Freedom, Markets, and Well-being Fall 2019

Currie on Inequality at Birth

Overview

Currie’s paper shows that babies born in polluted neighborhoods are significantly worse off for the rest of their lives than ones born in environmentally cleaner areas. Since poor people tend to live in the more polluted areas, this is a way in which inequality persists from generation to generation.

As Professor Brown noted in her initial presentation, this is a marvelous example of how to amass data. Currie takes something obvious, that it’s bad to live near toxic waste, and shows with great precision exactly how bad it is. That is an achievement in its own right and it also allows us to compare this problem with others that, on their face, are also pretty bad.

There is a twist. We generally think of environmental justice in terms of places. Roughly speaking, the thought is something like, “we should clean up these places where poor people live to make society more just.” But Currie thinks that the lesson of her piece is that we should look for policies that address the people affected rather than trying to clean up places. Why? Because cleaning up a place makes it more expensive. The poor people then move to a place that’s just as bad as the old one was (Currie 2011, 17).

What Would Equal Opportunity Be?

There are lots of ways that we are unequal from the start. My eyesight, immune system, and left hip were always going to be worse than other people’s. Don’t cry for me, though, because I have a leg up in a few other areas; it worked out OK.

Why are these inequalities from birth so especially offensive?

Clyde said it’s because they’re preventable.
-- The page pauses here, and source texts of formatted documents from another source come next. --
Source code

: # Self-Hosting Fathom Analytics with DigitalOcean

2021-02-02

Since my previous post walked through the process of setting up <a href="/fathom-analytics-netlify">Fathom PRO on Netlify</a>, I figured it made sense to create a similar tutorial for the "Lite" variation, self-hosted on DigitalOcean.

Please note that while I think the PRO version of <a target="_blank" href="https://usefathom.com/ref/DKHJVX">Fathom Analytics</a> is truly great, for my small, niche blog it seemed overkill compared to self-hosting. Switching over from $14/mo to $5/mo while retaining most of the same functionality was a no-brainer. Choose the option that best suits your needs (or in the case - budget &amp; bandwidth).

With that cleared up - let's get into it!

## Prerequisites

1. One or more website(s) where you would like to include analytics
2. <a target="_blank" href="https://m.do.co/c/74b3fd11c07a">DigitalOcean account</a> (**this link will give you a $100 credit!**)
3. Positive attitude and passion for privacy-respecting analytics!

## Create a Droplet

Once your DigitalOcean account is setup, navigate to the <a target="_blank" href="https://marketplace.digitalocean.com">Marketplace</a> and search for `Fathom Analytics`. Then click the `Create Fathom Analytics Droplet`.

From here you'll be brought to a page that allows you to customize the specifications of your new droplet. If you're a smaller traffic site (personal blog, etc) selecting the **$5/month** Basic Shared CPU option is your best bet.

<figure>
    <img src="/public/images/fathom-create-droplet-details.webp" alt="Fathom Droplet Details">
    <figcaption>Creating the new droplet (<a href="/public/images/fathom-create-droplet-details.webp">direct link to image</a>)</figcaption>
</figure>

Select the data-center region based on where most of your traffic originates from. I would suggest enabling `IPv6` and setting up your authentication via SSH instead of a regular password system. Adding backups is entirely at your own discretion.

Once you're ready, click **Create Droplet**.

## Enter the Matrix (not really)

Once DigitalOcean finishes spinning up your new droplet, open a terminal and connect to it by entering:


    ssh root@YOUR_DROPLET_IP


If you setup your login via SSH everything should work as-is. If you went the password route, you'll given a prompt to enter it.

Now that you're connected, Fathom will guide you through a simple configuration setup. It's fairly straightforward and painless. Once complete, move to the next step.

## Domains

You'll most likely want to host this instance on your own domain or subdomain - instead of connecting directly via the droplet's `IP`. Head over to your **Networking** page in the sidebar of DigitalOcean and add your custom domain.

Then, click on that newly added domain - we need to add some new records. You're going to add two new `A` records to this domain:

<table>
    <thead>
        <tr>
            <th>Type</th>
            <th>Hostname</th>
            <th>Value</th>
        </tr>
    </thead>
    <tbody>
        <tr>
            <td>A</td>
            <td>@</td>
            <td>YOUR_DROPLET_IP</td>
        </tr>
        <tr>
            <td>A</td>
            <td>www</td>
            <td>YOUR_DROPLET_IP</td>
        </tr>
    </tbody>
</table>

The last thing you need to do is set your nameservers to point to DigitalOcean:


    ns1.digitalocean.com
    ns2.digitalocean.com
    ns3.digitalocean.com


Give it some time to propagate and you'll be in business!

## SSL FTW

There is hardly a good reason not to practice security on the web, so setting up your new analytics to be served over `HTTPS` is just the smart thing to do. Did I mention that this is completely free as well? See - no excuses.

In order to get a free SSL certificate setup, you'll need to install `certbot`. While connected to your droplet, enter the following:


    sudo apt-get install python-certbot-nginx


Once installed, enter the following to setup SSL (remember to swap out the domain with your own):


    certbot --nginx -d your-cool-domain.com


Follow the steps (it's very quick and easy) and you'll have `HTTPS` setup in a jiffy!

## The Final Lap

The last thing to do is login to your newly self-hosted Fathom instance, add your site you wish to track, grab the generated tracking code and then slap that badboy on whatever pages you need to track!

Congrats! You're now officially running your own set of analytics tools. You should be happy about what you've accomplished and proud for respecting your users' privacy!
Rachel said something similar: the description of the problem yields a solution.

Niyati noted that if it was the inequality we were interested in, then we could even things out by depriving people of information about the pollution in their neighborhoods. The veil of ignorance on steroids! (I think it would be hard to keep under wraps, though.)

I said that I wasn’t sure which one of two different moral ideas was operative for me:

  1. It’s bad because it’s unequal or unfair: the children of poor people start off worse in life than the children of rich people do. And it’s not the sort of thing that they can overcome through hard work or pluck.

  2. It’s bad because it harms people and we shouldn’t harm people.

If it’s inequality that is driving us, would we be OK with equalizing exposure to pollution? If it’s harm, we might only be satisfied if no one is exposed. Of course, it’s quite improbable that we could do that. It’s possible that our uncritical moral thinking about these cases does not lead in a productive direction.

References

Currie, Janet. 2011. “Inequality at Birth: Some Causes and Consequences.” American Economic Review 101 (3): 1–22.